-------- Stored data --------

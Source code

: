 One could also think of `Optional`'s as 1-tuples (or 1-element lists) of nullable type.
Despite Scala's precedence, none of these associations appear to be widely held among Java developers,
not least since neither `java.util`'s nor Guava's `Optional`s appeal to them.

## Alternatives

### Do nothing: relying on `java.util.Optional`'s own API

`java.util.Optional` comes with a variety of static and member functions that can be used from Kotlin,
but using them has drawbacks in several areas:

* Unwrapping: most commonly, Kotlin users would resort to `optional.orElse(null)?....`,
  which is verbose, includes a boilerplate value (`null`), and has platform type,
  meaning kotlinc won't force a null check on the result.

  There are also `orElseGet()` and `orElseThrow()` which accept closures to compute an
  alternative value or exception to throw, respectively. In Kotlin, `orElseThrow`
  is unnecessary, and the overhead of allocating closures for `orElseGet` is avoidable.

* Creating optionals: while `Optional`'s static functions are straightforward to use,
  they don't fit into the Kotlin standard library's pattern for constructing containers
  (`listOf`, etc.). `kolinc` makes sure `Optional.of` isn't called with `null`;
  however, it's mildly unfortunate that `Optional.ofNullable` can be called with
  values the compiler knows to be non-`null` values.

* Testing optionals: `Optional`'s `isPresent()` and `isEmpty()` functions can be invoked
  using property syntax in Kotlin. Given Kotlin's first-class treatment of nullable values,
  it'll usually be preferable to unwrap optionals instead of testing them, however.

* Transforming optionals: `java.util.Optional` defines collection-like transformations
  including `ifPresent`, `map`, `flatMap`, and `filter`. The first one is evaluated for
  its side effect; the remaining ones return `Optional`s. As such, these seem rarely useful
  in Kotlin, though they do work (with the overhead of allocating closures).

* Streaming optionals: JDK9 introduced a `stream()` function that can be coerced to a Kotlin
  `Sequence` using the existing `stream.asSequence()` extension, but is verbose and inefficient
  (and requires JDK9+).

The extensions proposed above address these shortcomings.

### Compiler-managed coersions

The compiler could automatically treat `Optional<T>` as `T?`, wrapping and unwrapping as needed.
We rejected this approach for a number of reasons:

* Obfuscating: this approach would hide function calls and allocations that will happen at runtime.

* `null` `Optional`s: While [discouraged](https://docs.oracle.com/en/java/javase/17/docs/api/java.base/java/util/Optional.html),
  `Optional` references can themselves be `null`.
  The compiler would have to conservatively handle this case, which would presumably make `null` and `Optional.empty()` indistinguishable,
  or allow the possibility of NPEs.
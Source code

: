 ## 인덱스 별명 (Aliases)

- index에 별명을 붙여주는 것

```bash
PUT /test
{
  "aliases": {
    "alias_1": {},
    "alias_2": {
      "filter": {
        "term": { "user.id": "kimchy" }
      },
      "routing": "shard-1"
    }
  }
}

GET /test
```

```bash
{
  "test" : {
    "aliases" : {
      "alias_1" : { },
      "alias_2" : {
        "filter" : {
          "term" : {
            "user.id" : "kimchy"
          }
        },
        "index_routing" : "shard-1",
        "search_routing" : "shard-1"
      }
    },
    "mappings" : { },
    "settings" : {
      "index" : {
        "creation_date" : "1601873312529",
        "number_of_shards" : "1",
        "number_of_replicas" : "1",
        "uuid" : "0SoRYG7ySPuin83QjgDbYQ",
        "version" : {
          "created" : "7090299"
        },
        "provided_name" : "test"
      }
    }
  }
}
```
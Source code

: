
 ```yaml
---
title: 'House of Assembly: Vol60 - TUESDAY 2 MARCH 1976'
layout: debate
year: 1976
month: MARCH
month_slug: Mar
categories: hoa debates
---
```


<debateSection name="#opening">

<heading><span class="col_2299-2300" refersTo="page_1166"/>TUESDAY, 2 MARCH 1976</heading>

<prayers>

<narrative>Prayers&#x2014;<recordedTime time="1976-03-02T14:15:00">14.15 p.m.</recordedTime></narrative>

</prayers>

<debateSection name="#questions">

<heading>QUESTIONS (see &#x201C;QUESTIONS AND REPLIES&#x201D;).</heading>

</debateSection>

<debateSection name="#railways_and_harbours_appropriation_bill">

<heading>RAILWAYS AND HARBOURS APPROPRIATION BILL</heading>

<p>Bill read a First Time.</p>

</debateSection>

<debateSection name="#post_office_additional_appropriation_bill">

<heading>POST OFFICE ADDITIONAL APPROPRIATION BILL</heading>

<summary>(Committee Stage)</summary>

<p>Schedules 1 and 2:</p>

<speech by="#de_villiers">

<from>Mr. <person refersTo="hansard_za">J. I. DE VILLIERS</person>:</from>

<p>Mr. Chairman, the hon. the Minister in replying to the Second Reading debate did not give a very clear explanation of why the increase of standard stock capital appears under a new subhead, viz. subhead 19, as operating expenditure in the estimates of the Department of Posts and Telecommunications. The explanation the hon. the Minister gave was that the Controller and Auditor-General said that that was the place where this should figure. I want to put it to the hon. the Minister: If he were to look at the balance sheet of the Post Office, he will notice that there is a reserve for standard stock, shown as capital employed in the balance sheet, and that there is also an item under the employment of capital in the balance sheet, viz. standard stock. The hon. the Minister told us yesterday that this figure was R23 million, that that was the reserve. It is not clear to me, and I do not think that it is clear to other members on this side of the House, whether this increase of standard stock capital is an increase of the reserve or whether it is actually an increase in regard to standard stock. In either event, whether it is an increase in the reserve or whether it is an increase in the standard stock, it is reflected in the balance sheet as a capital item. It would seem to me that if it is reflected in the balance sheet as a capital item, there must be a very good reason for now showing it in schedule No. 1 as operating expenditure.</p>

--------

Assignment: Every line in the records above that contains the word "heading" is to be copied out.

Result for this exercise:
<heading><span class="col_2299-2300" refersTo="page_1166"/>TUESDAY, 2 MARCH 1976</heading>
<heading>QUESTIONS (see &#x201C;QUESTIONS AND REPLIES&#x201D;).</heading>
<heading>RAILWAYS AND HARBOURS APPROPRIATION BILL</heading>
<heading>POST OFFICE ADDITIONAL APPROPRIATION BILL</heading>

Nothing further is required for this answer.